*Task instructions:* List, from the lines below, each one with "strikes" in it.

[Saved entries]
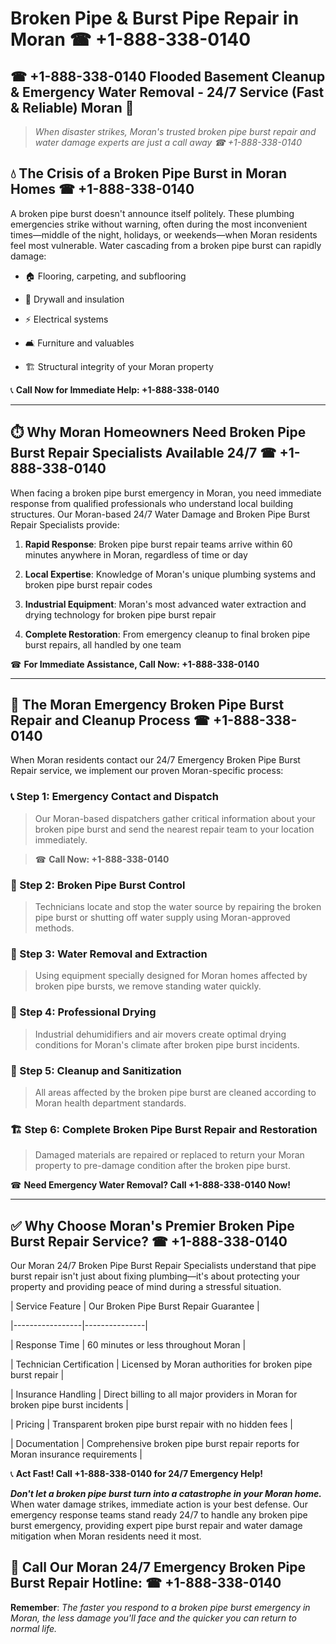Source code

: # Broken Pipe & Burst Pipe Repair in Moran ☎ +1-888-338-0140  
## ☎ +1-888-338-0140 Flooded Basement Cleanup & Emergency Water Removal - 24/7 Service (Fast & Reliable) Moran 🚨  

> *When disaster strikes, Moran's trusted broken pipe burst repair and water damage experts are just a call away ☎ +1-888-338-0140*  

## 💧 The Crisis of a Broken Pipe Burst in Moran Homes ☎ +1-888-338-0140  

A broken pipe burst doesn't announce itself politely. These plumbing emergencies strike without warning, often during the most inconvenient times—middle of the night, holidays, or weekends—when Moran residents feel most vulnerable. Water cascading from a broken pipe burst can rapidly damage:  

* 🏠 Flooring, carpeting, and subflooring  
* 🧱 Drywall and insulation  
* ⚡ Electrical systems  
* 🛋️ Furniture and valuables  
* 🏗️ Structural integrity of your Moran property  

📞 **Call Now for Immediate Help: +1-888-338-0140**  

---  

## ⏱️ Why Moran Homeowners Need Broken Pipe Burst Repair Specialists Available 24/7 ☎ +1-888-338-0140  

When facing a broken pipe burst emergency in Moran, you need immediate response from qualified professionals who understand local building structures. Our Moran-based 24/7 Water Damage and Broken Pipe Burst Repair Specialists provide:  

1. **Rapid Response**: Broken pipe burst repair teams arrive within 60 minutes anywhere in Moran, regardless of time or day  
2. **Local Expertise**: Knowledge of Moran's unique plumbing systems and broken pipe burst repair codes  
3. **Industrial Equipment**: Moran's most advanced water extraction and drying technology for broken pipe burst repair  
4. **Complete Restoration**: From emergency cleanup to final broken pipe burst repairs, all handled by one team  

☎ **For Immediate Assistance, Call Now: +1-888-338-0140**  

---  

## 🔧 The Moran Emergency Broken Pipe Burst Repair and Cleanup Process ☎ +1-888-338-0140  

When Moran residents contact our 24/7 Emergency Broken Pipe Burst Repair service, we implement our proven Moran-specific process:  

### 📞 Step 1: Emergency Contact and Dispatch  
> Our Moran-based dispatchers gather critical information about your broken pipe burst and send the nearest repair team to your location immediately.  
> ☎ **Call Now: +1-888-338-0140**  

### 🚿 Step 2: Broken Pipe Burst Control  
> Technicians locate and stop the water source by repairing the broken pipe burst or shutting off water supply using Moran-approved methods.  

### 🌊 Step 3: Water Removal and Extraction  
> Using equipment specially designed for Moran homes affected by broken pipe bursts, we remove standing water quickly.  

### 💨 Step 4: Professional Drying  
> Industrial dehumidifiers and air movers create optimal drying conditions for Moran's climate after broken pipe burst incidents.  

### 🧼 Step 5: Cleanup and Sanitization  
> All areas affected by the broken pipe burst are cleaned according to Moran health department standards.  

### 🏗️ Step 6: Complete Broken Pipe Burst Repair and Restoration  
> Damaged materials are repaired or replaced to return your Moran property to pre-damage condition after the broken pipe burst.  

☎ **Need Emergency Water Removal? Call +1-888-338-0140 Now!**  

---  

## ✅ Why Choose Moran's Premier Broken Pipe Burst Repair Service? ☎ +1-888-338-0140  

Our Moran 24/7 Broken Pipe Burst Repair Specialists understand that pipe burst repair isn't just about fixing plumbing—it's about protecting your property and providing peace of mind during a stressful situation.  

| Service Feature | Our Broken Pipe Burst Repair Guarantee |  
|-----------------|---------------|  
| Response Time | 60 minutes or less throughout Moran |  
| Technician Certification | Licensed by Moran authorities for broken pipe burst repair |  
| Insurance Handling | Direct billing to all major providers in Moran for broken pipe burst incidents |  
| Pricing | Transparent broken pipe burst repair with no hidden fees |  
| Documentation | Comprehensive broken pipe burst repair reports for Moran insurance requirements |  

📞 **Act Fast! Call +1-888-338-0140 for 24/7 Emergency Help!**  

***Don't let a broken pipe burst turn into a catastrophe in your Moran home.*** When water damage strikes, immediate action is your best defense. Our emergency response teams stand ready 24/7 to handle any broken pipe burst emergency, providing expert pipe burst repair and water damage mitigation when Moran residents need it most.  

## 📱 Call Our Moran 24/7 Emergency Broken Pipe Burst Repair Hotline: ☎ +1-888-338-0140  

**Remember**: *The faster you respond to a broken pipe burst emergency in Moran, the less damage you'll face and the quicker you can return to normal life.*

*Result for this exercise:*
> *When disaster strikes, Moran's trusted broken pipe burst repair and water damage experts are just a call away ☎ +1-888-338-0140*  
***Don't let a broken pipe burst turn into a catastrophe in your Moran home.*** When water damage strikes, immediate action is your best defense. Our emergency response teams stand ready 24/7 to handle any broken pipe burst emergency, providing expert pipe burst repair and water damage mitigation when Moran residents need it most.  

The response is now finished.